WORK INSTRUCTIONS ▸ Go through the records below and tally the lines that include "reported". Answer with the number only.
+ + +
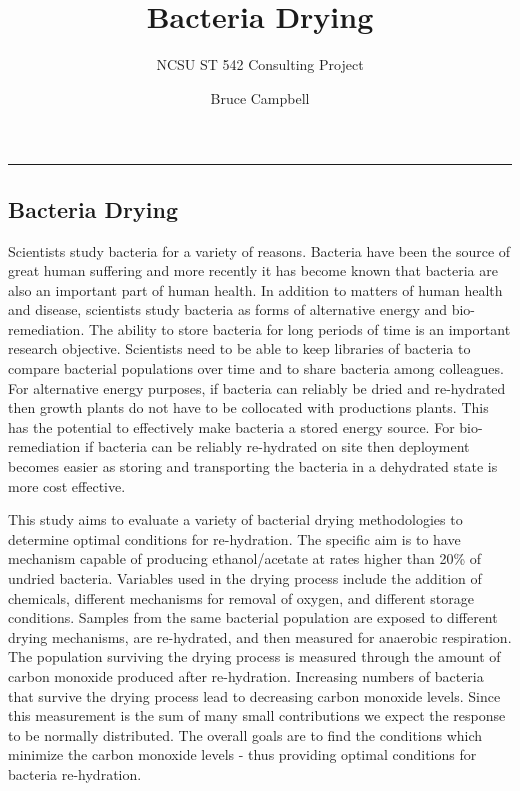 \documentclass[12pt,]{article}
\title{Bacteria Drying}
\subtitle{NCSU ST 542 Consulting Project}
\author{Bruce Campbell}
\date{}
\begin{document}
\maketitle

\begin{center}\rule{0.5\linewidth}{\linethickness}\end{center}

\subsection{Bacteria Drying}\label{bacteria-drying}

Scientists study bacteria for a variety of reasons. Bacteria have been
the source of great human suffering and more recently it has become
known that bacteria are also an important part of human health. In
addition to matters of human health and disease, scientists study
bacteria as forms of alternative energy and bio-remediation. The ability
to store bacteria for long periods of time is an important research
objective. Scientists need to be able to keep libraries of bacteria to
compare bacterial populations over time and to share bacteria among
colleagues. For alternative energy purposes, if bacteria can reliably be
dried and re-hydrated then growth plants do not have to be collocated
with productions plants. This has the potential to effectively make
bacteria a stored energy source. For bio-remediation if bacteria can be
reliably re-hydrated on site then deployment becomes easier as storing
and transporting the bacteria in a dehydrated state is more cost
effective.

This study aims to evaluate a variety of bacterial drying methodologies
to determine optimal conditions for re-hydration. The specific aim is to
have mechanism capable of producing ethanol/acetate at rates higher than
20\% of undried bacteria. Variables used in the drying process include
the addition of chemicals, different mechanisms for removal of oxygen,
and different storage conditions. Samples from the same bacterial
population are exposed to different drying mechanisms, are re-hydrated,
and then measured for anaerobic respiration. The population surviving
the drying process is measured through the amount of carbon monoxide
produced after re-hydration. Increasing numbers of bacteria that survive
the drying process lead to decreasing carbon monoxide levels. Since this
measurement is the sum of many small contributions we expect the
response to be normally distributed. The overall goals are to find the
conditions which minimize the carbon monoxide levels - thus providing
optimal conditions for bacteria re-hydration.
\end{document}
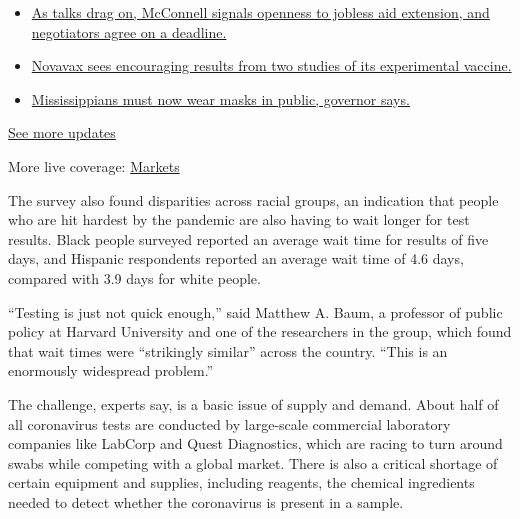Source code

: \begin{itemize}
\tightlist
\item
  \href{https://www.nytimes.com/2020/08/04/world/coronavirus-cases.html?action=click\&pgtype=Article\&state=default\&region=MAIN_CONTENT_1\&context=storylines_live_updates\#link-762df92}{As
  talks drag on, McConnell signals openness to jobless aid extension,
  and negotiators agree on a deadline.}
\item
  \href{https://www.nytimes.com/2020/08/04/world/coronavirus-cases.html?action=click\&pgtype=Article\&state=default\&region=MAIN_CONTENT_1\&context=storylines_live_updates\#link-1228a480}{Novavax
  sees encouraging results from two studies of its experimental
  vaccine.}
\item
  \href{https://www.nytimes.com/2020/08/04/world/coronavirus-cases.html?action=click\&pgtype=Article\&state=default\&region=MAIN_CONTENT_1\&context=storylines_live_updates\#link-794484ed}{Mississippians
  must now wear masks in public, governor says.}
\end{itemize}

\href{https://www.nytimes.com/2020/08/04/world/coronavirus-cases.html?action=click\&pgtype=Article\&state=default\&region=MAIN_CONTENT_1\&context=storylines_live_updates}{See
more updates}

More live coverage:
\href{https://www.nytimes.com/live/2020/08/04/business/stock-market-today-coronavirus?action=click\&pgtype=Article\&state=default\&region=MAIN_CONTENT_1\&context=storylines_live_updates}{Markets}

The survey also found disparities across racial groups, an indication
that people who are hit hardest by the pandemic are also having to wait
longer for test results. Black people surveyed reported an average wait
time for results of five days, and Hispanic respondents reported an
average wait time of 4.6 days, compared with 3.9 days for white people.

``Testing is just not quick enough,'' said Matthew A. Baum, a professor
of public policy at Harvard University and one of the researchers in the
group, which found that wait times were ``strikingly similar'' across
the country. ``This is an enormously widespread problem.''

The challenge, experts say, is a basic issue of supply and demand. About
half of all coronavirus tests are conducted by large-scale commercial
laboratory companies like LabCorp and Quest Diagnostics, which are
racing to turn around swabs while competing with a global market. There
is also a critical shortage of certain equipment and supplies, including
reagents, the chemical ingredients needed to detect whether the
coronavirus is present in a sample.

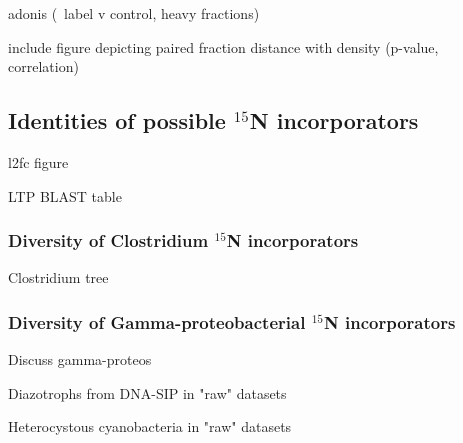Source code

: adonis (~label v control, heavy fractions)

include figure depicting paired fraction distance with density (p-value, correlation)

\subsection{Identities of possible $^{15}$N incorporators}

l2fc figure

LTP BLAST table

\subsubsection{Diversity of Clostridium $^{15}$N incorporators}

Clostridium tree

\subsubsection{Diversity of Gamma-proteobacterial $^{15}$N incorporators}

Discuss gamma-proteos

Diazotrophs from DNA-SIP in "raw" datasets

Heterocystous cyanobacteria in "raw" datasets



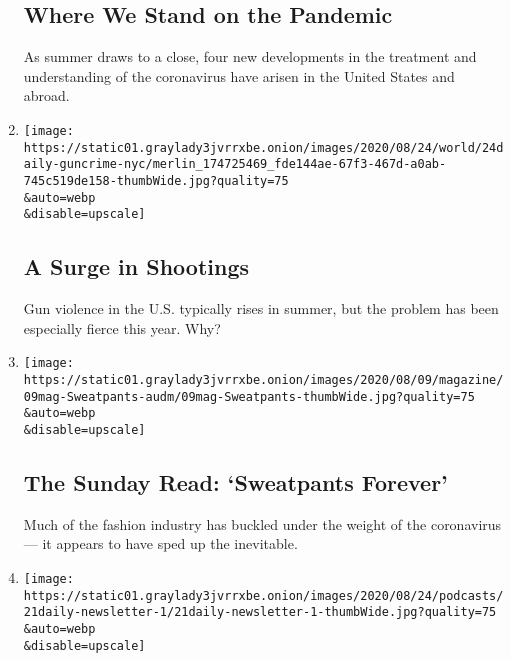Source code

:\begin{enumerate}
  \hypertarget{where-we-stand-on-the-pandemic}{%
  \subsection{Where We Stand on the
  Pandemic}\label{where-we-stand-on-the-pandemic}}

  As summer draws to a close, four new developments in the treatment and
  understanding of the coronavirus have arisen in the United States and
  abroad.
\item
  \href{/2020/08/24/podcasts/the-daily/gun-violence-new-york.html}{}

  \texttt{[image: https://static01.graylady3jvrrxbe.onion/images/2020/08/24/world/24daily-guncrime-nyc/merlin\_174725469\_fde144ae-67f3-467d-a0ab-745c519de158-thumbWide.jpg?quality=75\\\&auto=webp\\\&disable=upscale]}

  \hypertarget{a-surge-in-shootings}{%
  \subsection{A Surge in Shootings}\label{a-surge-in-shootings}}

  Gun violence in the U.S. typically rises in summer, but the problem
  has been especially fierce this year. Why?
\item
  \href{/2020/08/23/podcasts/the-daily/fashion-coronavirus.html}{}

  \texttt{[image: https://static01.graylady3jvrrxbe.onion/images/2020/08/09/magazine/09mag-Sweatpants-audm/09mag-Sweatpants-thumbWide.jpg?quality=75\\\&auto=webp\\\&disable=upscale]}

  \hypertarget{the-sunday-read-sweatpants-forever}{%
  \subsection{The Sunday Read: `Sweatpants
  Forever'}\label{the-sunday-read-sweatpants-forever}}

  Much of the fashion industry has buckled under the weight of the
  coronavirus --- it appears to have sped up the inevitable.
\item
  \href{/2020/08/21/podcasts/daily-newsletter-protest-adidas-segregation.html}{}

  \texttt{[image: https://static01.graylady3jvrrxbe.onion/images/2020/08/24/podcasts/21daily-newsletter-1/21daily-newsletter-1-thumbWide.jpg?quality=75\\\&auto=webp\\\&disable=upscale]}

  \hypertarget{the-daily-newsletter-2}{%
}
\end{enumerate}
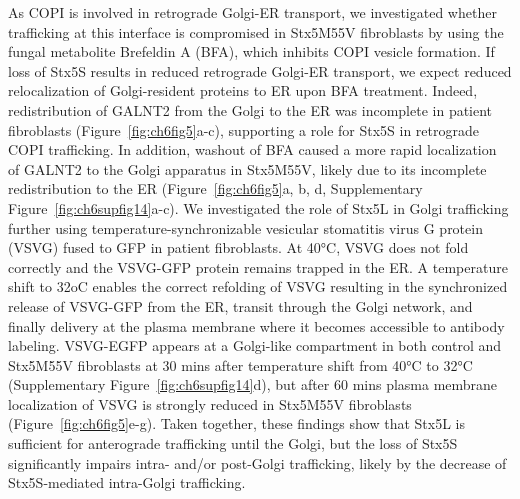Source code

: As COPI is involved in retrograde Golgi-ER transport\cite{glick_membrane_2009}, we investigated whether trafficking at this interface is compromised in Stx5M55V fibroblasts by using the fungal metabolite Brefeldin A (BFA), which inhibits COPI vesicle formation\cite{galea_high-content_2015}. If loss of Stx5S results in reduced retrograde Golgi-ER transport, we expect reduced relocalization of Golgi-resident proteins to ER upon BFA treatment. Indeed, redistribution of GALNT2 from the Golgi to the ER was incomplete in patient fibroblasts (Figure~\ref{fig:ch6fig5}a-c), supporting a role for Stx5S in retrograde COPI trafficking. In addition, washout of BFA caused a more rapid localization of GALNT2 to the Golgi apparatus in Stx5M55V, likely due to its incomplete redistribution to the ER (Figure~\ref{fig:ch6fig5}a, b, d, Supplementary Figure~\ref{fig:ch6supfig14}a-c). We investigated the role of Stx5L in Golgi trafficking further using temperature-synchronizable vesicular stomatitis virus G protein (VSVG) fused to GFP\cite{lippincott-schwartz_secretory_2000} in patient fibroblasts. At 40°C, VSVG does not fold correctly and the VSVG-GFP protein remains trapped in the ER. A temperature shift to 32oC enables the correct refolding of VSVG resulting in the synchronized release of VSVG-GFP from the ER, transit through the Golgi network, and finally delivery at the plasma membrane where it becomes accessible to antibody labeling. VSVG-EGFP appears at a Golgi-like compartment in both control and Stx5M55V fibroblasts at 30 mins after temperature shift from 40°C to 32°C (Supplementary Figure~\ref{fig:ch6supfig14}d), but after 60 mins plasma membrane localization of VSVG is strongly reduced in Stx5M55V fibroblasts (Figure~\ref{fig:ch6fig5}e-g). Taken together, these findings show that Stx5L is sufficient for anterograde trafficking until the Golgi, but the loss of Stx5S significantly impairs intra- and/or post-Golgi trafficking, likely by the decrease of Stx5S-mediated intra-Golgi trafficking. 

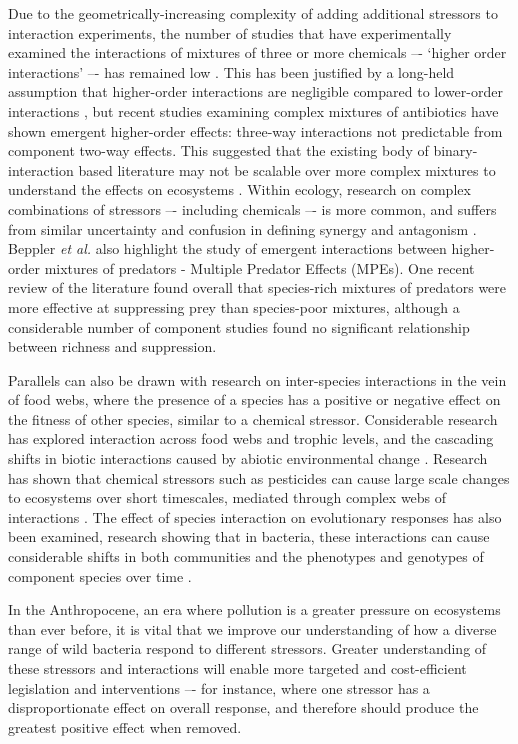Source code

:\documentclass[10pt]{article}
\begin{document}
Due to the geometrically-increasing complexity of adding additional stressors to interaction experiments, the number of studies that have experimentally examined the interactions of mixtures of three or more chemicals –- `higher order interactions' –- has remained low \cite{Beppler2016}. This has been justified by a long-held assumption that higher-order interactions are negligible compared to lower-order interactions \cite{Tekin2017a}, but recent studies examining complex mixtures of antibiotics have shown emergent higher-order effects: three-way interactions not predictable from component two-way effects. This suggested that the existing body of binary-interaction based literature may not be scalable over more complex mixtures to understand the effects on ecosystems \cite{Tekin2016, Zimmer2016, Tekin2017}. Within ecology, research on complex combinations of stressors –- including chemicals –- is more common, and suffers from similar uncertainty and confusion in defining synergy and antagonism \cite{Cote2016}.  Beppler \textit{et al.} also highlight the study of emergent interactions between higher-order mixtures of predators - Multiple Predator Effects (MPEs). One recent review of the literature \cite{Griffin2013EffectsMeta-analysis} found overall that species-rich mixtures of predators were more effective at suppressing prey than species-poor mixtures, although a considerable number of component studies found no significant relationship between richness and suppression. 

Parallels can also be drawn with research on inter-species interactions in the vein of food webs, where the presence of a species has a positive or negative effect on the fitness of other species, similar to a chemical stressor. Considerable research has explored interaction across food webs and trophic levels, and the  cascading shifts in biotic interactions caused by abiotic environmental change \cite{Hooper2005,Parmesan2006,Chesson2000}. Research has shown that chemical stressors such as pesticides can cause large scale changes to ecosystems over short timescales, mediated through complex webs of interactions \cite{Thompson2016}. The effect of species interaction on evolutionary responses has also been examined, research showing that in bacteria, these interactions can cause considerable shifts in both communities and the phenotypes and genotypes of component species over time \cite{Lawrence2012}.

In the Anthropocene, an era where pollution is a greater pressure on ecosystems than ever before, it is vital that we improve our understanding of how a diverse range of wild bacteria respond to different stressors. Greater understanding of these stressors and interactions will enable more targeted and cost-efficient legislation and interventions –- for instance, where one stressor has a disproportionate effect on overall response, and therefore should produce the greatest positive effect when removed. 
\end{document}
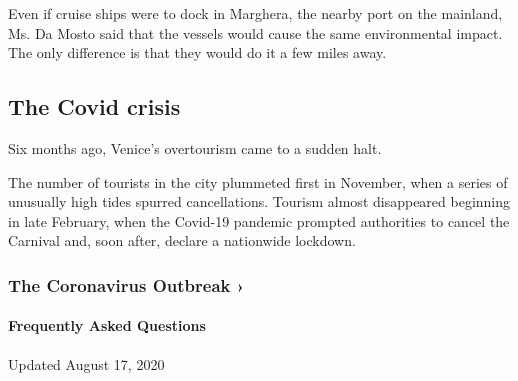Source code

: Even if cruise ships were to dock in Marghera, the nearby port on the
mainland, Ms. Da Mosto said that the vessels would cause the same
environmental impact. The only difference is that they would do it a few
miles away.

\hypertarget{the-covid-crisis}{%
\subsection{The Covid crisis}\label{the-covid-crisis}}

Six months ago, Venice's overtourism came to a sudden halt.

The number of tourists in the city plummeted first in November, when a
series of unusually high tides spurred cancellations. Tourism almost
disappeared beginning in late February, when the Covid-19 pandemic
prompted authorities to cancel the Carnival and, soon after, declare a
nationwide lockdown.

\href{https://www.nytimes3xbfgragh.onion/news-event/coronavirus?action=click\&pgtype=Article\&state=default\&region=MAIN_CONTENT_3\&context=storylines_faq}{}

\hypertarget{the-coronavirus-outbreak-}{%
\subsubsection{The Coronavirus Outbreak
›}\label{the-coronavirus-outbreak-}}

\hypertarget{frequently-asked-questions}{%
\paragraph{Frequently Asked
Questions}\label{frequently-asked-questions}}

Updated August 17, 2020

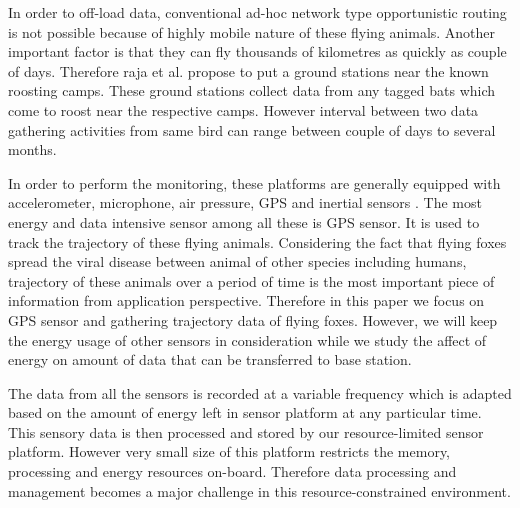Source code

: \documentclass[conference]{IEEEtran}
\begin{document}
In order to off-load data, conventional ad-hoc network type opportunistic routing is not possible because of highly mobile nature of these flying animals. Another important factor is that they can fly thousands of kilometres as quickly as couple of days. Therefore raja et al.\cite{raja-ipsn} propose to put a ground stations near the known roosting camps. These ground stations collect data from any tagged bats which come to roost near the respective camps. However interval between two data gathering activities from same bird can range between couple of days to several months. \ %

In order to perform the monitoring, these platforms are generally equipped with accelerometer, microphone, air pressure, GPS and inertial sensors \cite{raja-ipsn}. The most energy and data intensive sensor among all these is GPS sensor. It is used to track the trajectory of these flying animals. Considering the fact that flying foxes spread the viral disease between animal of other species including humans, trajectory of these animals over a period of time is the most important piece of information from application perspective. Therefore in this paper we focus on GPS sensor and gathering trajectory data of flying foxes. However, we will keep the energy usage of other sensors in consideration while we study the affect of energy on amount of data that can be transferred to base station.\

 The data from all the sensors is recorded at a variable frequency which is adapted based on the amount of energy left in sensor platform at any particular time. This sensory data is then processed and stored by our resource-limited sensor platform. However very small size of this platform restricts the memory, processing and energy resources on-board. Therefore data processing and management becomes a major challenge in this resource-constrained environment. 
\end{document}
+ + +
EXERCISE OUTPUT ▸ 2